◆ **EXERCISE PROMPT**:
Output the entries verbatim, including every line.

◆ **MATERIAL SHOWN**:
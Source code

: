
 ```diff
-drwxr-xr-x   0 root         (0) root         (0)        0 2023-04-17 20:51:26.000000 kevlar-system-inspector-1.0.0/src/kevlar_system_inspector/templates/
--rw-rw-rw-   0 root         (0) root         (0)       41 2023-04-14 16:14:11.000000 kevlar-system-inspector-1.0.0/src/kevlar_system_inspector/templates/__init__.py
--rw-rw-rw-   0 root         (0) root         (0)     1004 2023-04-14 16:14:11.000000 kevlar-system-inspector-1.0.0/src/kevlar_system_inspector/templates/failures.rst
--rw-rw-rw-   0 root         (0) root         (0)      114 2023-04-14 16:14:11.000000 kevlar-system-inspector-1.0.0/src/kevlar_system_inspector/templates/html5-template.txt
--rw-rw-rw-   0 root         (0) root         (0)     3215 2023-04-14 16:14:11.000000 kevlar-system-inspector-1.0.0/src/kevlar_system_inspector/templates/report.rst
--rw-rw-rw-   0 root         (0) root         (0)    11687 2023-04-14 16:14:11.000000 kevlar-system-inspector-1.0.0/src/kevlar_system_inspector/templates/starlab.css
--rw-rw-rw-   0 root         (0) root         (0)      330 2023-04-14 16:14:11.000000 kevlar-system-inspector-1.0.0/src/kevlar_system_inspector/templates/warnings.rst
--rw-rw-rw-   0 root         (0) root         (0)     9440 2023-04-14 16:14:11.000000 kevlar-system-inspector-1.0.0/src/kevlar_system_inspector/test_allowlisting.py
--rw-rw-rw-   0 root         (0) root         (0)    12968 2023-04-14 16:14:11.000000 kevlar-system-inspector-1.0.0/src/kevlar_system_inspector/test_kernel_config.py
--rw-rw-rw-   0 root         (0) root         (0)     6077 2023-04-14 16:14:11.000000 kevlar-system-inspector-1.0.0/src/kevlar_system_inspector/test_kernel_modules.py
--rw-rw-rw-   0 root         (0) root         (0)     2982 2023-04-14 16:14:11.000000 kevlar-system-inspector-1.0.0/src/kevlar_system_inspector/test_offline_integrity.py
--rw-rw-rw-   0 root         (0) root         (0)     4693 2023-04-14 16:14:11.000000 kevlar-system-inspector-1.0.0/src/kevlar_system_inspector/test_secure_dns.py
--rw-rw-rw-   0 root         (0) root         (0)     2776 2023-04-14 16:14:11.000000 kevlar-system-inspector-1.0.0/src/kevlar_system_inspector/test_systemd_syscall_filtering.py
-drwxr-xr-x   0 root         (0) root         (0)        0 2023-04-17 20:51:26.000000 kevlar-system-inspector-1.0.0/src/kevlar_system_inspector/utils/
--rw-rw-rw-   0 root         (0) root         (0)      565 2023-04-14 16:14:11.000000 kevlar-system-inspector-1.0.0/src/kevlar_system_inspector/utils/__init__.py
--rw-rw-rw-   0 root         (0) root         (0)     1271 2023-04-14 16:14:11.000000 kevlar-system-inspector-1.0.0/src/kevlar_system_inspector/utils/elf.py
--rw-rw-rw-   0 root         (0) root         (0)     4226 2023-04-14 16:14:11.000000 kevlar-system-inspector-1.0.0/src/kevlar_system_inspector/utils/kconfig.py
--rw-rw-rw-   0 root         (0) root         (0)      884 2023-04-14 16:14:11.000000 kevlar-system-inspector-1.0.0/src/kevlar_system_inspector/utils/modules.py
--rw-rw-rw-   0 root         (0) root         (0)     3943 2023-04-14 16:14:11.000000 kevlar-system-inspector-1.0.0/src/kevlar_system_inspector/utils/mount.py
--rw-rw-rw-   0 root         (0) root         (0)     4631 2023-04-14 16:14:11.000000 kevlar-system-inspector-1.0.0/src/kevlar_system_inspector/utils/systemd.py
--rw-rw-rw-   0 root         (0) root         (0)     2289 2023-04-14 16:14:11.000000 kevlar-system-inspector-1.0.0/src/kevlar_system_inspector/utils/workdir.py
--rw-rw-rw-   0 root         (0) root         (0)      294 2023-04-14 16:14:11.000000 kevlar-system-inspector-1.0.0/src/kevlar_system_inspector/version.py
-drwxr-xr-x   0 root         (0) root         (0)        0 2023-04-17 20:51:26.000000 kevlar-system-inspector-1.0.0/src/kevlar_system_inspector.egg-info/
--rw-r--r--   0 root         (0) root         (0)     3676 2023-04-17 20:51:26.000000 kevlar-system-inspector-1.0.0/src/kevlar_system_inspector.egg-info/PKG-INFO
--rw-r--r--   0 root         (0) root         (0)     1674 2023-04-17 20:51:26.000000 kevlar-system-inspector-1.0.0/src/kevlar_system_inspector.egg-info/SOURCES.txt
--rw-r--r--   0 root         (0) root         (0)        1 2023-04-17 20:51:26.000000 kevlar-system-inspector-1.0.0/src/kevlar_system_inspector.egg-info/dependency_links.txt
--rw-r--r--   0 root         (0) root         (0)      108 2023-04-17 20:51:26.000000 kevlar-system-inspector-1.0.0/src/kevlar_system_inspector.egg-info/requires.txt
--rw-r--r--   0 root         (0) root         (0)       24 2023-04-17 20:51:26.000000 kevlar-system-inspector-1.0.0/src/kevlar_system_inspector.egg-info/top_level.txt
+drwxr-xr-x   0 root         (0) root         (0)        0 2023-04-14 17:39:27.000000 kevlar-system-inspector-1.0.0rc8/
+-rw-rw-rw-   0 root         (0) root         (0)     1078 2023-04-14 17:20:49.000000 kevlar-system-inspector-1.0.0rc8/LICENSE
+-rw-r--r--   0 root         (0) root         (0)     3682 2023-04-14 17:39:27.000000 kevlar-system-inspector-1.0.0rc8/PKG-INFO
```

◆ **SOLUTION FOR THIS PROBLEM**:
Source code

:
 ```diff
-drwxr-xr-x   0 root         (0) root         (0)        0 2023-04-17 20:51:26.000000 kevlar-system-inspector-1.0.0/src/kevlar_system_inspector/templates/
--rw-rw-rw-   0 root         (0) root         (0)       41 2023-04-14 16:14:11.000000 kevlar-system-inspector-1.0.0/src/kevlar_system_inspector/templates/__init__.py
--rw-rw-rw-   0 root         (0) root         (0)     1004 2023-04-14 16:14:11.000000 kevlar-system-inspector-1.0.0/src/kevlar_system_inspector/templates/failures.rst
--rw-rw-rw-   0 root         (0) root         (0)      114 2023-04-14 16:14:11.000000 kevlar-system-inspector-1.0.0/src/kevlar_system_inspector/templates/html5-template.txt
--rw-rw-rw-   0 root         (0) root         (0)     3215 2023-04-14 16:14:11.000000 kevlar-system-inspector-1.0.0/src/kevlar_system_inspector/templates/report.rst
--rw-rw-rw-   0 root         (0) root         (0)    11687 2023-04-14 16:14:11.000000 kevlar-system-inspector-1.0.0/src/kevlar_system_inspector/templates/starlab.css
--rw-rw-rw-   0 root         (0) root         (0)      330 2023-04-14 16:14:11.000000 kevlar-system-inspector-1.0.0/src/kevlar_system_inspector/templates/warnings.rst
--rw-rw-rw-   0 root         (0) root         (0)     9440 2023-04-14 16:14:11.000000 kevlar-system-inspector-1.0.0/src/kevlar_system_inspector/test_allowlisting.py
--rw-rw-rw-   0 root         (0) root         (0)    12968 2023-04-14 16:14:11.000000 kevlar-system-inspector-1.0.0/src/kevlar_system_inspector/test_kernel_config.py
--rw-rw-rw-   0 root         (0) root         (0)     6077 2023-04-14 16:14:11.000000 kevlar-system-inspector-1.0.0/src/kevlar_system_inspector/test_kernel_modules.py
--rw-rw-rw-   0 root         (0) root         (0)     2982 2023-04-14 16:14:11.000000 kevlar-system-inspector-1.0.0/src/kevlar_system_inspector/test_offline_integrity.py
--rw-rw-rw-   0 root         (0) root         (0)     4693 2023-04-14 16:14:11.000000 kevlar-system-inspector-1.0.0/src/kevlar_system_inspector/test_secure_dns.py
--rw-rw-rw-   0 root         (0) root         (0)     2776 2023-04-14 16:14:11.000000 kevlar-system-inspector-1.0.0/src/kevlar_system_inspector/test_systemd_syscall_filtering.py
-drwxr-xr-x   0 root         (0) root         (0)        0 2023-04-17 20:51:26.000000 kevlar-system-inspector-1.0.0/src/kevlar_system_inspector/utils/
--rw-rw-rw-   0 root         (0) root         (0)      565 2023-04-14 16:14:11.000000 kevlar-system-inspector-1.0.0/src/kevlar_system_inspector/utils/__init__.py
--rw-rw-rw-   0 root         (0) root         (0)     1271 2023-04-14 16:14:11.000000 kevlar-system-inspector-1.0.0/src/kevlar_system_inspector/utils/elf.py
--rw-rw-rw-   0 root         (0) root         (0)     4226 2023-04-14 16:14:11.000000 kevlar-system-inspector-1.0.0/src/kevlar_system_inspector/utils/kconfig.py
--rw-rw-rw-   0 root         (0) root         (0)      884 2023-04-14 16:14:11.000000 kevlar-system-inspector-1.0.0/src/kevlar_system_inspector/utils/modules.py
--rw-rw-rw-   0 root         (0) root         (0)     3943 2023-04-14 16:14:11.000000 kevlar-system-inspector-1.0.0/src/kevlar_system_inspector/utils/mount.py
--rw-rw-rw-   0 root         (0) root         (0)     4631 2023-04-14 16:14:11.000000 kevlar-system-inspector-1.0.0/src/kevlar_system_inspector/utils/systemd.py
--rw-rw-rw-   0 root         (0) root         (0)     2289 2023-04-14 16:14:11.000000 kevlar-system-inspector-1.0.0/src/kevlar_system_inspector/utils/workdir.py
--rw-rw-rw-   0 root         (0) root         (0)      294 2023-04-14 16:14:11.000000 kevlar-system-inspector-1.0.0/src/kevlar_system_inspector/version.py
-drwxr-xr-x   0 root         (0) root         (0)        0 2023-04-17 20:51:26.000000 kevlar-system-inspector-1.0.0/src/kevlar_system_inspector.egg-info/
--rw-r--r--   0 root         (0) root         (0)     3676 2023-04-17 20:51:26.000000 kevlar-system-inspector-1.0.0/src/kevlar_system_inspector.egg-info/PKG-INFO
--rw-r--r--   0 root         (0) root         (0)     1674 2023-04-17 20:51:26.000000 kevlar-system-inspector-1.0.0/src/kevlar_system_inspector.egg-info/SOURCES.txt
--rw-r--r--   0 root         (0) root         (0)        1 2023-04-17 20:51:26.000000 kevlar-system-inspector-1.0.0/src/kevlar_system_inspector.egg-info/dependency_links.txt
--rw-r--r--   0 root         (0) root         (0)      108 2023-04-17 20:51:26.000000 kevlar-system-inspector-1.0.0/src/kevlar_system_inspector.egg-info/requires.txt
--rw-r--r--   0 root         (0) root         (0)       24 2023-04-17 20:51:26.000000 kevlar-system-inspector-1.0.0/src/kevlar_system_inspector.egg-info/top_level.txt
+drwxr-xr-x   0 root         (0) root         (0)        0 2023-04-14 17:39:27.000000 kevlar-system-inspector-1.0.0rc8/
+-rw-rw-rw-   0 root         (0) root         (0)     1078 2023-04-14 17:20:49.000000 kevlar-system-inspector-1.0.0rc8/LICENSE
+-rw-r--r--   0 root         (0) root         (0)     3682 2023-04-14 17:39:27.000000 kevlar-system-inspector-1.0.0rc8/PKG-INFO
```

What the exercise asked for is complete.